Real-Time Pose Action Recognition on Embedded Edge Devices

Konzulens:

Barcza Bende

Tárgy:

Önálló laboratórium - Irányítórendszerek ágazat, BSc Vill.
Önálló laboratórium 1 - Egészségügyi mérnök, MSc Eü.
Önálló laboratórium 2 - Egészségügyi mérnök, MSc Eü.
Önálló laboratórium 1 - Irányító és látórendszerek MSc. főspec.
Önálló laboratórium 1 - Vizuális informatika MSc. főspec.
Önálló laboratórium 2 - Irányító és látórendszerek MSc. főspec.
Önálló laboratórium 2 - Vizuális informatika MSc. főspec.
Önálló laboratórium - Szoftverfejlesztés és rendszertervezés specializáció, BSc Info.
Projektfeladat mechatronikusoknak

Hallgatói létszám:

Folytatás:

Szakdolgozat / Diplomaterv
TDK dolgozat

Leírás:

AI vision capabilities are stronger than ever, Vision Language Models (VLM) are able to understand and describe a lot of images, with high precision and detail. The generalisation of VLMs are comes at a price of large number of parameters, makes it unreasonably computationally expensive for downstream tasks. The possibility to run VLM on edge devices became important for robotics or autonomous vehicles. Their datasets highly varies for different scenarios, so the models both has to have high capabilities, but also to run them in a reasonable frequency.
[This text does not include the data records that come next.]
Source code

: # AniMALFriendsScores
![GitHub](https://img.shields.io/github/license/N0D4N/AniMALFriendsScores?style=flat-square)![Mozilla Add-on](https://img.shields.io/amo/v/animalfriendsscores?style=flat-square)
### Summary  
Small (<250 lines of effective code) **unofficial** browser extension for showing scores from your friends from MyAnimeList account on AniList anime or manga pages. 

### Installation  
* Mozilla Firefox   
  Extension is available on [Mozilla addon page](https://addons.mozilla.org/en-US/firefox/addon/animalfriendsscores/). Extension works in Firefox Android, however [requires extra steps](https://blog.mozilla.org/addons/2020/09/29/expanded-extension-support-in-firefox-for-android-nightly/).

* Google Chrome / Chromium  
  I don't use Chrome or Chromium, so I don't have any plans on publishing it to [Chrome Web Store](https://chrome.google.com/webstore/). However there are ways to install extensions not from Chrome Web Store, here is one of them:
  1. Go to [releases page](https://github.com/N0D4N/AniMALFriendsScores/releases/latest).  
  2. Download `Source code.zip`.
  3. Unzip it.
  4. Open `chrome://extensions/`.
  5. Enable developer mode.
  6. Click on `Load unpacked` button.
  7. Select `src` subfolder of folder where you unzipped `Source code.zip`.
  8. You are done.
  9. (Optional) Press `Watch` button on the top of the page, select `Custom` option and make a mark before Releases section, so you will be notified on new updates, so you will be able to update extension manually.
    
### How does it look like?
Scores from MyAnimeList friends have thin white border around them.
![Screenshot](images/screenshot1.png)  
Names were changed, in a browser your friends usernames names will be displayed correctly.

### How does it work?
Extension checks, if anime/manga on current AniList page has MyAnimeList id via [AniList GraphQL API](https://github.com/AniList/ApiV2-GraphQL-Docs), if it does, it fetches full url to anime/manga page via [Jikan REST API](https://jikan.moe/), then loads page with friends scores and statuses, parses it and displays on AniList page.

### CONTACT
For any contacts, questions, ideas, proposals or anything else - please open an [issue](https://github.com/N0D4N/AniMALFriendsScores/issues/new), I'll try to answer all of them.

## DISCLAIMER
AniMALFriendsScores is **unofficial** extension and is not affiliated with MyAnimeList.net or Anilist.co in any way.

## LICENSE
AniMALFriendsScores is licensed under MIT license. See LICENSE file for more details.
Within this field, the following tasks can be performed:

Literature Review & Technology Selection: Investigating state-of-the-art, lightweight pose estimation frameworks and edge-compatible machine learning tools.
Data Processing Pipeline: Creating an automated pipeline to extract temporal sequences of skeletal keypoints or other compact spatial features from video datasets, bypassing the computational cost of processing raw image pixels.
Sequence Modeling: Designing or adapting a lightweight neural network architecture capable of classifying temporal sequences (e.g., recognizing specific actions or intentions over time) with a minimal parameter count.
Model Optimization: Exploring and applying model compression techniques (such as quantization or pruning) to shrink the model footprint and prepare it for embedded deployment.
Edge Deployment & Benchmarking: Deploying the end-to-end pipeline onto a target embedded edge device and analyzing the trade-offs between classification accuracy, resource utilization, and real-time inference speed.

Requirements for the topic:

Knowledge of python programming
Good English communication skills

Recommended for the topic:

Basic knowledge of machine learning/deep learning concepts.
Minimal familiarity with Linux environments or single-board embedded systems.
Basic mathematical foundation (linear algebra and matrix operations).